▶ **Task details**
Only the text belongs in the copy: retype each record exactly as it appears.
[Record set — start]
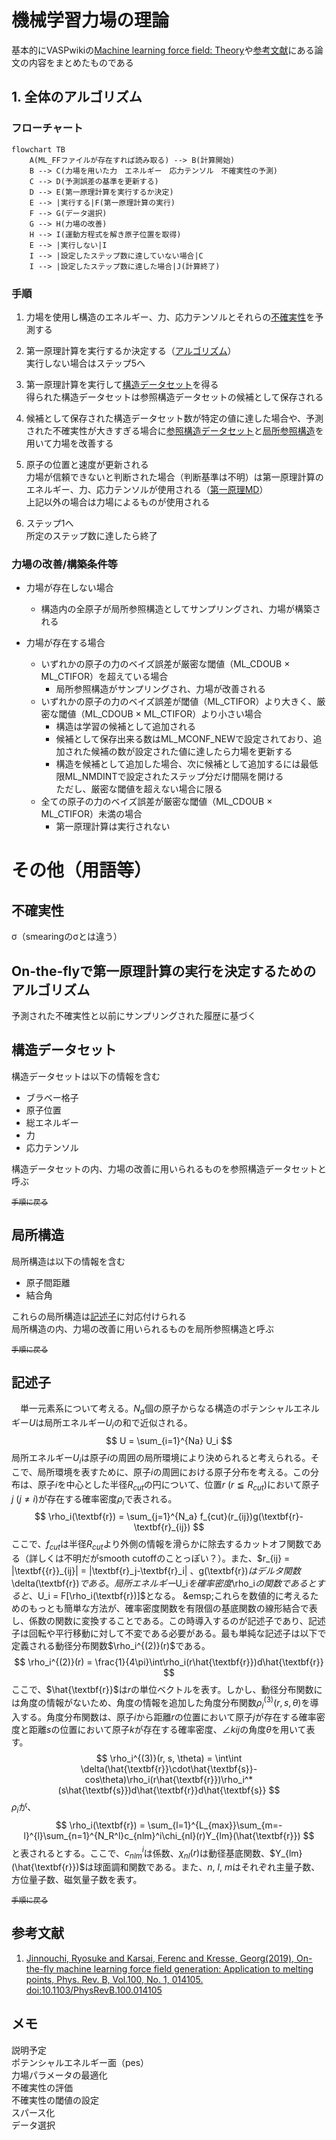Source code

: # 機械学習力場の理論
基本的にVASPwikiの[Machine learning force field: Theory](https://www.vasp.at/wiki/index.php/Machine_learning_force_field:_Theory)や[参考文献](#参考文献)にある論文の内容をまとめたものである  

## 1. 全体のアルゴリズム
### フローチャート
```mermaid
flowchart TB
    A(ML_FFファイルが存在すれば読み取る) --> B(計算開始)
    B --> C(力場を用いた力　エネルギー　応力テンソル　不確実性の予測)
    C --> D(予測誤差の基準を更新する)
    D --> E(第一原理計算を実行するか決定)
    E --> |実行する|F(第一原理計算の実行)
    F --> G(データ選択)
    G --> H(力場の改善)
    H --> I(運動方程式を解き原子位置を取得)
    E --> |実行しない|I
    I --> |設定したステップ数に達していない場合|C
    I --> |設定したステップ数に達した場合|J(計算終了)
```

### 手順
1. 力場を使用し構造のエネルギー、力、応力テンソルとそれらの[不確実性](#不確実性)を予測する

2. 第一原理計算を実行するか決定する（[アルゴリズム](#on-the-flyで第一原理計算の実行を決定するためのアルゴリズム)）  
実行しない場合はステップ5へ

3. 第一原理計算を実行して[構造データセット](#構造データセット)を得る<br>得られた構造データセットは参照構造データセットの候補として保存される 

4. 候補として保存された構造データセット数が特定の値に達した場合や、予測された不確実性が大きすぎる場合に[参照構造データセット](#構造データセット)と[局所参照構造](#局所構造)を用いて力場を改善する

5. 原子の位置と速度が更新される<br>力場が信頼できないと判断された場合（判断基準は不明）は第一原理計算のエネルギー、力、応力テンソルが使用される（[第一原理MD](../VASP_theory/README.md#第一原理MD)）<br>上記以外の場合は力場によるものが使用される

6. ステップ1へ<br>所定のステップ数に達したら終了

### 力場の改善/構築条件等
- 力場が存在しない場合  
    - 構造内の全原子が局所参照構造としてサンプリングされ、力場が構築される  

- 力場が存在する場合  
    - いずれかの原子の力のベイズ誤差が厳密な閾値（ML_CDOUB $\times$ ML_CTIFOR）を超えている場合
        - 局所参照構造がサンプリングされ、力場が改善される  
    - いずれかの原子の力のベイズ誤差が閾値（ML_CTIFOR）より大きく、厳密な閾値（ML_CDOUB $\times$ ML_CTIFOR）より小さい場合
        - 構造は学習の候補として追加される
        - 候補として保存出来る数はML_MCONF_NEWで設定されており、追加された候補の数が設定された値に達したら力場を更新する
        - 構造を候補として追加した場合、次に候補として追加するには最低限ML_NMDINTで設定されたステップ分だけ間隔を開ける<br>ただし、厳密な閾値を超えない場合に限る
    - 全ての原子の力のベイズ誤差が厳密な閾値（ML_CDOUB $\times$ ML_CTIFOR）未満の場合
        - 第一原理計算は実行されない



# その他（用語等）
## 不確実性  
σ（smearingのσとは違う）

## On-the-flyで第一原理計算の実行を決定するためのアルゴリズム
予測された不確実性と以前にサンプリングされた履歴に基づく

## 構造データセット  
構造データセットは以下の情報を含む

- ブラベー格子
- 原子位置
- 総エネルギー
- 力
- 応力テンソル

構造データセットの内、力場の改善に用いられるものを参照構造データセットと呼ぶ  

[<sub>手順に戻る</sub>](#手順)

## 局所構造  
局所構造は以下の情報を含む

- 原子間距離
- 結合角  

これらの局所構造は[記述子](#記述子)に対応付けられる  
局所構造の内、力場の改善に用いられるものを局所参照構造と呼ぶ  

[<sub>手順に戻る</sub>](#手順)

## 記述子  
&emsp;単一元素系について考える。$N_a$個の原子からなる構造のポテンシャルエネルギー$U$は局所エネルギー$U_i$の和で近似される。  
    $$ U = \sum_{i=1}^{Na} U_i $$
局所エネルギー$U_i$は原子$i$の周囲の局所環境により決められると考えられる。そこで、局所環境を表すために、原子$i$の周囲における原子分布を考える。この分布は、原子$i$を中心とした半径$R_{cut}$の円について、位置$r \ (r \leqq R_{cut})$において原子$j \ (j \neq i)$が存在する確率密度$\rho_i$で表される。  
    $$ \rho_i(\textbf{r}) = \sum_{j=1}^{N_a} f_{cut}(r_{ij})g(\textbf{r}-\textbf{r}_{ij}) $$
ここで、$f_{cut}$は半径$R_{cut}$より外側の情報を滑らかに除去するカットオフ関数である（詳しくは不明だがsmooth cutoffのことっぽい？）。また、$r_{ij} = |\textbf{{r}}_{ij}| = |\textbf{r}_j-\textbf{r}_i| $、$g(\textbf{r})$はデルタ関数$\delta(\textbf{r})$である。局所エネルギー$U_i$を確率密度$\rho_i$の関数であるとすると、$U_i = F[\rho_i(\textbf{r})]$となる。  
&emsp;これらを数値的に考えるためのもっとも簡単な方法が、確率密度関数を有限個の基底関数の線形結合で表し、係数の関数に変換することである。この時導入するのが記述子であり、記述子は回転や平行移動に対して不変である必要がある。最も単純な記述子は以下で定義される動径分布関数$\rho_i^{(2)}(r)$である。
    $$ \rho_i^{(2)}(r) = \frac{1}{4\pi}\int\rho_i(r\hat{\textbf{r}})d\hat{\textbf{r}} $$
ここで、$\hat{\textbf{r}}$は$r$の単位ベクトルを表す。しかし、動径分布関数には角度の情報がないため、角度の情報を追加した角度分布関数$\rho_i^{(3)}(r, s, \theta)$を導入する。角度分布関数は、原子$i$から距離$r$の位置において原子$j$が存在する確率密度と距離$s$の位置において原子$k$が存在する確率密度、$\angle kij$の角度$\theta$を用いて表す。
    $$ \rho_i^{(3)}(r, s, \theta) = \int\int \delta(\hat{\textbf{r}}\cdot\hat{\textbf{s}}-cos\theta)\rho_i(r\hat{\textbf{r}})\rho_i^*(s\hat{\textbf{s}})d\hat{\textbf{r}}d\hat{\textbf{s}} $$
$\rho_i$が、
    $$ \rho_i(\textbf{r}) = \sum_{l=1}^{L_{max}}\sum_{m=-l}^{l}\sum_{n=1}^{N_R^l}c_{nlm}^i\chi_{nl}(r)Y_{lm}(\hat{\textbf{r}}) $$
と表されるとする。ここで、$c_{nlm}^i$は係数、$\chi_{nl}(r)$は動径基底関数、$Y_{lm}(\hat{\textbf{r}})$は球面調和関数である。また、$n$, $l$, $m$はそれぞれ主量子数、方位量子数、磁気量子数を表す。  



[<sub>手順に戻る</sub>](#手順)

## 参考文献
 1. [Jinnouchi, Ryosuke and Karsai, Ferenc and Kresse, Georg(2019), On-the-fly machine learning force field generation: Application to melting points, Phys. Rev. B, Vol.100,  No. 1, 014105. doi:10.1103/PhysRevB.100.014105](https://link.aps.org/doi/10.1103/PhysRevB.100.014105)  


## メモ  
説明予定  
ポテンシャルエネルギー面（pes）  
力場パラメータの最適化  
不確実性の評価  
不確実性の閾値の設定  
スパース化  
データ選択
[Record set — finish]
▶ **Response area**
Source code

: # 機械学習力場の理論
基本的にVASPwikiの[Machine learning force field: Theory](https://www.vasp.at/wiki/index.php/Machine_learning_force_field:_Theory)や[参考文献](#参考文献)にある論文の内容をまとめたものである  

## 1. 全体のアルゴリズム
### フローチャート
```mermaid
flowchart TB
    A(ML_FFファイルが存在すれば読み取る) --> B(計算開始)
    B --> C(力場を用いた力　エネルギー　応力テンソル　不確実性の予測)
    C --> D(予測誤差の基準を更新する)
    D --> E(第一原理計算を実行するか決定)
    E --> |実行する|F(第一原理計算の実行)
    F --> G(データ選択)
    G --> H(力場の改善)
    H --> I(運動方程式を解き原子位置を取得)
    E --> |実行しない|I
    I --> |設定したステップ数に達していない場合|C
    I --> |設定したステップ数に達した場合|J(計算終了)
```

### 手順
1. 力場を使用し構造のエネルギー、力、応力テンソルとそれらの[不確実性](#不確実性)を予測する

2. 第一原理計算を実行するか決定する（[アルゴリズム](#on-the-flyで第一原理計算の実行を決定するためのアルゴリズム)）  
実行しない場合はステップ5へ

3. 第一原理計算を実行して[構造データセット](#構造データセット)を得る<br>得られた構造データセットは参照構造データセットの候補として保存される 

4. 候補として保存された構造データセット数が特定の値に達した場合や、予測された不確実性が大きすぎる場合に[参照構造データセット](#構造データセット)と[局所参照構造](#局所構造)を用いて力場を改善する

5. 原子の位置と速度が更新される<br>力場が信頼できないと判断された場合（判断基準は不明）は第一原理計算のエネルギー、力、応力テンソルが使用される（[第一原理MD](../VASP_theory/README.md#第一原理MD)）<br>上記以外の場合は力場によるものが使用される

6. ステップ1へ<br>所定のステップ数に達したら終了

### 力場の改善/構築条件等
- 力場が存在しない場合  
    - 構造内の全原子が局所参照構造としてサンプリングされ、力場が構築される  

- 力場が存在する場合  
    - いずれかの原子の力のベイズ誤差が厳密な閾値（ML_CDOUB $\times$ ML_CTIFOR）を超えている場合
        - 局所参照構造がサンプリングされ、力場が改善される  
    - いずれかの原子の力のベイズ誤差が閾値（ML_CTIFOR）より大きく、厳密な閾値（ML_CDOUB $\times$ ML_CTIFOR）より小さい場合
        - 構造は学習の候補として追加される
        - 候補として保存出来る数はML_MCONF_NEWで設定されており、追加された候補の数が設定された値に達したら力場を更新する
        - 構造を候補として追加した場合、次に候補として追加するには最低限ML_NMDINTで設定されたステップ分だけ間隔を開ける<br>ただし、厳密な閾値を超えない場合に限る
    - 全ての原子の力のベイズ誤差が厳密な閾値（ML_CDOUB $\times$ ML_CTIFOR）未満の場合
        - 第一原理計算は実行されない



# その他（用語等）
## 不確実性  
σ（smearingのσとは違う）

## On-the-flyで第一原理計算の実行を決定するためのアルゴリズム
予測された不確実性と以前にサンプリングされた履歴に基づく

## 構造データセット  
構造データセットは以下の情報を含む

- ブラベー格子
- 原子位置
- 総エネルギー
- 力
- 応力テンソル

構造データセットの内、力場の改善に用いられるものを参照構造データセットと呼ぶ  

[<sub>手順に戻る</sub>](#手順)

## 局所構造  
局所構造は以下の情報を含む

- 原子間距離
- 結合角  

これらの局所構造は[記述子](#記述子)に対応付けられる  
局所構造の内、力場の改善に用いられるものを局所参照構造と呼ぶ  

[<sub>手順に戻る</sub>](#手順)

## 記述子  
&emsp;単一元素系について考える。$N_a$個の原子からなる構造のポテンシャルエネルギー$U$は局所エネルギー$U_i$の和で近似される。  
    $$ U = \sum_{i=1}^{Na} U_i $$
局所エネルギー$U_i$は原子$i$の周囲の局所環境により決められると考えられる。そこで、局所環境を表すために、原子$i$の周囲における原子分布を考える。この分布は、原子$i$を中心とした半径$R_{cut}$の円について、位置$r \ (r \leqq R_{cut})$において原子$j \ (j \neq i)$が存在する確率密度$\rho_i$で表される。  
    $$ \rho_i(\textbf{r}) = \sum_{j=1}^{N_a} f_{cut}(r_{ij})g(\textbf{r}-\textbf{r}_{ij}) $$
ここで、$f_{cut}$は半径$R_{cut}$より外側の情報を滑らかに除去するカットオフ関数である（詳しくは不明だがsmooth cutoffのことっぽい？）。また、$r_{ij} = |\textbf{{r}}_{ij}| = |\textbf{r}_j-\textbf{r}_i| $、$g(\textbf{r})$はデルタ関数$\delta(\textbf{r})$である。局所エネルギー$U_i$を確率密度$\rho_i$の関数であるとすると、$U_i = F[\rho_i(\textbf{r})]$となる。  
&emsp;これらを数値的に考えるためのもっとも簡単な方法が、確率密度関数を有限個の基底関数の線形結合で表し、係数の関数に変換することである。この時導入するのが記述子であり、記述子は回転や平行移動に対して不変である必要がある。最も単純な記述子は以下で定義される動径分布関数$\rho_i^{(2)}(r)$である。
    $$ \rho_i^{(2)}(r) = \frac{1}{4\pi}\int\rho_i(r\hat{\textbf{r}})d\hat{\textbf{r}} $$
ここで、$\hat{\textbf{r}}$は$r$の単位ベクトルを表す。しかし、動径分布関数には角度の情報がないため、角度の情報を追加した角度分布関数$\rho_i^{(3)}(r, s, \theta)$を導入する。角度分布関数は、原子$i$から距離$r$の位置において原子$j$が存在する確率密度と距離$s$の位置において原子$k$が存在する確率密度、$\angle kij$の角度$\theta$を用いて表す。
    $$ \rho_i^{(3)}(r, s, \theta) = \int\int \delta(\hat{\textbf{r}}\cdot\hat{\textbf{s}}-cos\theta)\rho_i(r\hat{\textbf{r}})\rho_i^*(s\hat{\textbf{s}})d\hat{\textbf{r}}d\hat{\textbf{s}} $$
$\rho_i$が、
    $$ \rho_i(\textbf{r}) = \sum_{l=1}^{L_{max}}\sum_{m=-l}^{l}\sum_{n=1}^{N_R^l}c_{nlm}^i\chi_{nl}(r)Y_{lm}(\hat{\textbf{r}}) $$
と表されるとする。ここで、$c_{nlm}^i$は係数、$\chi_{nl}(r)$は動径基底関数、$Y_{lm}(\hat{\textbf{r}})$は球面調和関数である。また、$n$, $l$, $m$はそれぞれ主量子数、方位量子数、磁気量子数を表す。  



[<sub>手順に戻る</sub>](#手順)

## 参考文献
 1. [Jinnouchi, Ryosuke and Karsai, Ferenc and Kresse, Georg(2019), On-the-fly machine learning force field generation: Application to melting points, Phys. Rev. B, Vol.100,  No. 1, 014105. doi:10.1103/PhysRevB.100.014105](https://link.aps.org/doi/10.1103/PhysRevB.100.014105)  


## メモ  
説明予定  
ポテンシャルエネルギー面（pes）  
力場パラメータの最適化  
不確実性の評価  
不確実性の閾値の設定  
スパース化  
データ選択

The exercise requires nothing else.